**Problem details:**
Show the lines below that contain the string "lower".

(Dataset items)

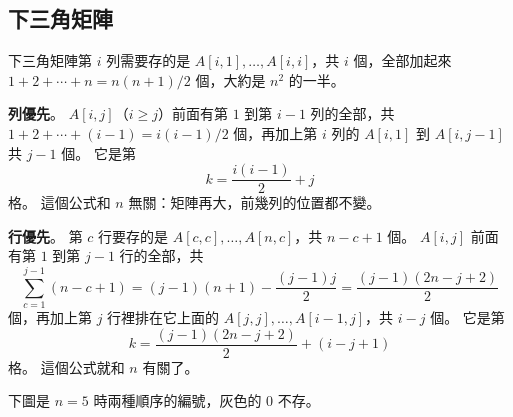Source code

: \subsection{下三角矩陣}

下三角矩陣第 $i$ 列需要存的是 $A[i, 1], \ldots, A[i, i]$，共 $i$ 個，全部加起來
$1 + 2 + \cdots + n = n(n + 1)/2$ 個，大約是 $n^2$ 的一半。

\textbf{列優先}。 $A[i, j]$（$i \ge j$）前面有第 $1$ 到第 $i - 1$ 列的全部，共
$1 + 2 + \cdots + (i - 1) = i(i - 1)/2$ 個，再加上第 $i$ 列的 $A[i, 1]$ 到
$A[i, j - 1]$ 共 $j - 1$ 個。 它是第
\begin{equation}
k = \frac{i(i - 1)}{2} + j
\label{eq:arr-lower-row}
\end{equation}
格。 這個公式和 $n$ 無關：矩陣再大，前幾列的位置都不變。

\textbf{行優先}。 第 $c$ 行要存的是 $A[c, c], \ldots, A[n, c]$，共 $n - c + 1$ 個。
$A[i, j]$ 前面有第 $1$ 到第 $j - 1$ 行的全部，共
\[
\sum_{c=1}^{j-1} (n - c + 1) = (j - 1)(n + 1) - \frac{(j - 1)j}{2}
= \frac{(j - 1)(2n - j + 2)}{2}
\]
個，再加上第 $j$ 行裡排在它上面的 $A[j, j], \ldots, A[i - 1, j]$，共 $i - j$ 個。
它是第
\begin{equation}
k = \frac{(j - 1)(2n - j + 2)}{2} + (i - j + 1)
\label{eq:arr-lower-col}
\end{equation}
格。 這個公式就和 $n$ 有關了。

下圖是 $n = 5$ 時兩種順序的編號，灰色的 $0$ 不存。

**Answer to the exercise:**
\label{eq:arr-lower-row}
\label{eq:arr-lower-col}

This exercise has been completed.